Le bâtard culturel

Au début des années 90, le hip-hop débarque en France, éclatant les normes et s’agitant dans l’ombre des courants musicaux traditionnels. Les jeunes apprennent à décrypter des codes qui les intriguent et s’identifient à des artistes qui soufflent sur les braises de la rébellion. Les critiques observent, perplexes, ces rappeurs, porte-parole de la France d’en bas, enchaîner les rimes, imposer des modes vestimentaires et influer sur l’évolution de la langue de Molière.


Quand NTM, IAM et Assassin apparaissent sur la scène musicale française, une nouvelle brique vient se greffer sur un édifice culturel que l’on pensait immuable. Le rap, produit expérimental en provenance des États-Unis, pousse ses premiers cris, fait tomber des masques et dépeint le quotidien de milliers de banlieusards. Le brassage s’impose comme une valeur absolue et façonne indifféremment textes et sonorités. Les nouveaux groupes qui ont le vent en poupe, emmenés par Joey Starr, Akhenaton ou Rockin’ Squat, jouent avec la linguistique et la modèlent selon leurs envies. Le verlan et l’argot deviennent leur marque de fabrique ; l’assonance multi-syllabique, leur arme la plus aiguisée. Le débit, saccadé et rapide, rappelle vaguement le reggae. L’esprit contestataire aussi. Logique : le grand frère jamaïcain a tout appris au nouveau-né. Mais le rap ne se réduit pas à ces similitudes ; il se nourrit au contraire des différences et des paradoxes.

Avec le hip-hop, les sonorités se croisent et se mélangent habilement. Le mariage des cultures brille de mille feux. Les spécialistes devinent alors l’émergence d’un bâtard musical, dont la violence langagière et la numérisation instrumentale choquent les puristes, attaquent frénétiquement les convenances. L’ordinateur remplace batterie, piano et basse, contribuant à briser des siècles de traditions. Les textes malmènent la bienséance, assassinent les tabous et éveillent les consciences. Les plus conservateurs s’interrogent et s’inquiètent. La jeunesse, elle, toujours en quête de liberté, se réfugie auprès de ses nouvelles idoles – et de la cigarette qui, alimentée par le marketing, devient un symbole incontournable de l’insoumission juvénile.
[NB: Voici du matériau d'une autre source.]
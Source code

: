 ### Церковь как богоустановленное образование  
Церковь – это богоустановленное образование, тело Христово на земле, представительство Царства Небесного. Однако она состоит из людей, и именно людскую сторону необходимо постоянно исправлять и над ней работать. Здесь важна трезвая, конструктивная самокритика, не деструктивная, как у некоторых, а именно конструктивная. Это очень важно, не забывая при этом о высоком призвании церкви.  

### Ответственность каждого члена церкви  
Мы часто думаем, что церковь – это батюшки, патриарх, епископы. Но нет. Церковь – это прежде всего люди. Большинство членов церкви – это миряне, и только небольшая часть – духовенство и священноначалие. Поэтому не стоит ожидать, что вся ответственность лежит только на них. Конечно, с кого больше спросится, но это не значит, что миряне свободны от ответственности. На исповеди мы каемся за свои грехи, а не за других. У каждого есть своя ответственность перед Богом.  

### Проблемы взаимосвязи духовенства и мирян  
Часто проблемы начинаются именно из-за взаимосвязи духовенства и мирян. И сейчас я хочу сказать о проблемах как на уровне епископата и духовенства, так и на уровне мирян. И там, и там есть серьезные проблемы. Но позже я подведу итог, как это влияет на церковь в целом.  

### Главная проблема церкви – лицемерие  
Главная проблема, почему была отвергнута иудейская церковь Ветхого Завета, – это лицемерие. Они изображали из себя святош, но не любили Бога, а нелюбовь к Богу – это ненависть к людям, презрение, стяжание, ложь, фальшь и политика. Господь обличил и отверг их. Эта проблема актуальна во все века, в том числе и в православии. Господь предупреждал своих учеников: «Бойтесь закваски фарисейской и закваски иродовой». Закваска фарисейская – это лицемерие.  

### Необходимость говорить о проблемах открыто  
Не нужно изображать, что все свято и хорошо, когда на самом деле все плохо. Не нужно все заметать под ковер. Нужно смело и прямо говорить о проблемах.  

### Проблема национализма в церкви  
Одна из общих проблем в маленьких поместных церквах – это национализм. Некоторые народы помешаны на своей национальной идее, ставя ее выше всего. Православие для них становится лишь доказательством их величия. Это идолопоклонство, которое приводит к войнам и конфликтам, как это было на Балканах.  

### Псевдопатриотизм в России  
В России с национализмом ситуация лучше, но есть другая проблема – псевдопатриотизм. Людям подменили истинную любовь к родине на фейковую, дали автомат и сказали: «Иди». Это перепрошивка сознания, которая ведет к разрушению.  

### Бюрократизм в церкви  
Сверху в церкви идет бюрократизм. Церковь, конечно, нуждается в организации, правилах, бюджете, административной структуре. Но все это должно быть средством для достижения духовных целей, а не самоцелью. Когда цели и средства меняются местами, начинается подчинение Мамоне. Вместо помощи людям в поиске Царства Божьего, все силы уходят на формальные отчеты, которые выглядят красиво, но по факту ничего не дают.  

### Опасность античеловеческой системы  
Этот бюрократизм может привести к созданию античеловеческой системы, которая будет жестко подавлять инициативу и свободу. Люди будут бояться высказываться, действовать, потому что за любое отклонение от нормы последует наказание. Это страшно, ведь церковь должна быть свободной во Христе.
Les adolescents imitent les nombreuses stars issues du rap, copient leur gestuelle, empruntent leur vocabulaire, mais aussi leurs habits et leurs valeurs. L’insouciance vole en éclats et la contestation verbale accompagne, voire corrobore, celle qui s’exprime dans les quartiers sensibles. Les sociologues, toujours à l’affût des grands mouvements sociaux, étudient avec intérêt cette révolution musicale. L’Amérique livre aux Français ses dernières trouvailles, quitte à déplaire. Une nouvelle fois.

L’animal politique est décortiqué. Il se vengera plus tard par des procès et une avalanche de censure. La société, passée à la loupe, s’apparente désormais à un objet de contestation, à une pomme de discorde. Les groupes pullulent, arborent un discours social ou brutal, faisant l’apologie de la pensée libre. Le public suit et en redemande. Un ogre est né. Il jongle avec la langue française, la pose sur un socle instrumental dont les ramifications se veulent infinies. Les barrières culturelles s’effacent progressivement, offrant toujours davantage d’espace à une créature artistique aux fondements relativement méconnus. Car c’est cela le drame du rap : il a beau écraser la concurrence, influencer des générations entières, consacrer des vedettes mondiales, il reste un paria, un vulgaire bâtard musical.

S’associant à des artistes venus d’horizons divers, les MC’s français font preuve de créativité, d’ouverture d’esprit et de curiosité musicale. Ils engendrent de nouveaux courants rédactionnels, enfantant des couplets aux accents cinématographiques. Et, tentant vainement de charmer les maisons de disques, ils livrent une dernière leçon aux magnats de l’industrie : le système D peut offrir des succès dignes des plus grandes structures. Une chambre, un microphone et un sampler : la recette de nombreuses galettes succulentes.